[Information given]
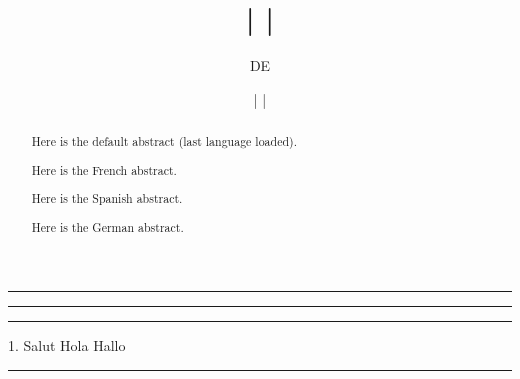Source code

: \documentclass{article}
\title{\fra{Le document} | \esp{El document} | \deu{Ze document}}
\author{DE}
\date{\fra{\today} | \esp{\today} | \deu{\today}}
\begin{document}
\maketitle

\bigskip\hrule\bigskip

\begin{abstract}
Here is the default abstract (last language loaded).
\end{abstract}

\bigskip\hrule\bigskip

\begin{multicols}

\begin{francais}
\begin{abstract}
Here is the French abstract.
\end{abstract}
\end{francais}

\begin{espanol}
\begin{abstract}
Here is the Spanish abstract.
\end{abstract}
\end{espanol}

\begin{deutsch}
\begin{abstract}
Here is the German abstract.
\end{abstract}
\end{deutsch}

\end{multicols}

\bigskip\hrule\bigskip

1. \fr Salut \es Hola \de Hallo \zz

\bigskip\hrule\bigskip
\end{document}
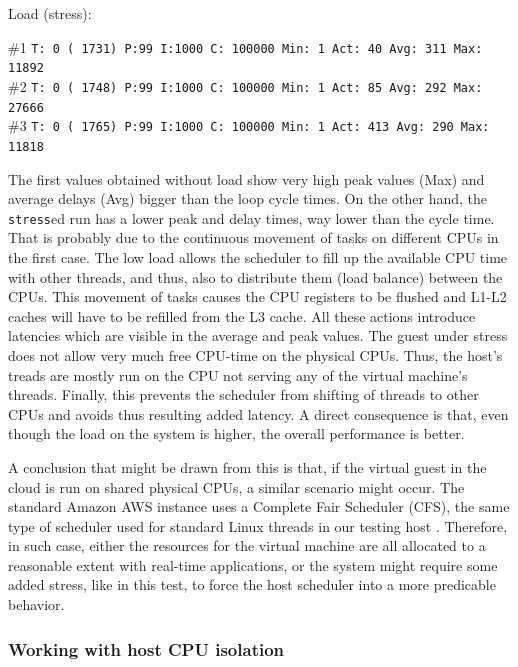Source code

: \documentclass[]{scrartcl}
\begin{document}
\noindent Load (stress):

\noindent \small \#1 \texttt{T: 0 ( 1731) P:99 I:1000 C: 100000 Min: 1 Act:   40 Avg:  311 Max:   11892}\\
\noindent \small \#2 \texttt{T: 0 ( 1748) P:99 I:1000 C: 100000 Min: 1 Act:   85 Avg:  292 Max:   27666}\\
\noindent \small \#3 \texttt{T: 0 ( 1765) P:99 I:1000 C: 100000 Min: 1 Act:  413 Avg:  290 Max:   11818}

\bigskip

The first values obtained without load show very high peak values (Max) and average delays (Avg) bigger than the loop cycle times. On the other hand, the \texttt{stress}ed run has a lower peak and delay times, way lower than the cycle time. That is probably due to the continuous movement of tasks on different CPUs in the first case. 
The low load allows the scheduler to fill up the available CPU time with other threads, and thus, also to distribute them (load balance) between the CPUs.
This movement of tasks causes the CPU registers to be flushed and L1-L2 caches will have to be refilled from the L3 cache. 
All these actions introduce latencies which are visible in the average and peak values.
The guest under stress does not allow very much free CPU-time on the physical CPUs. Thus, the host's treads are mostly run on the CPU not serving any of the virtual machine's threads. 
Finally, this prevents the scheduler from shifting of threads to other CPUs and avoids thus resulting added latency. A direct consequence is that, even though the load on the system is higher, the overall performance is better. 

A conclusion that might be drawn from this is that, if the virtual guest in the cloud is run on shared physical CPUs, a similar scenario might occur. 
The standard Amazon AWS instance uses a Complete Fair Scheduler (CFS), the same type of scheduler used for standard Linux threads in our testing host \cite{xen01}.
Therefore, in such case, either the resources for the virtual machine are all allocated to a reasonable extent with real-time applications, or the system might require some added stress, like in this test, to force the host scheduler into a more predicable behavior. 

\subsubsection{Working with host CPU isolation}
\end{document}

[What is required] In the records above, find the line containing "The standard Amazon"; please retype it and every line after it through the last line, exactly and with nothing else.

[Solution for this exercise]
The standard Amazon AWS instance uses a Complete Fair Scheduler (CFS), the same type of scheduler used for standard Linux threads in our testing host \cite{xen01}.
Therefore, in such case, either the resources for the virtual machine are all allocated to a reasonable extent with real-time applications, or the system might require some added stress, like in this test, to force the host scheduler into a more predicable behavior. 

\subsubsection{Working with host CPU isolation}
\end{document}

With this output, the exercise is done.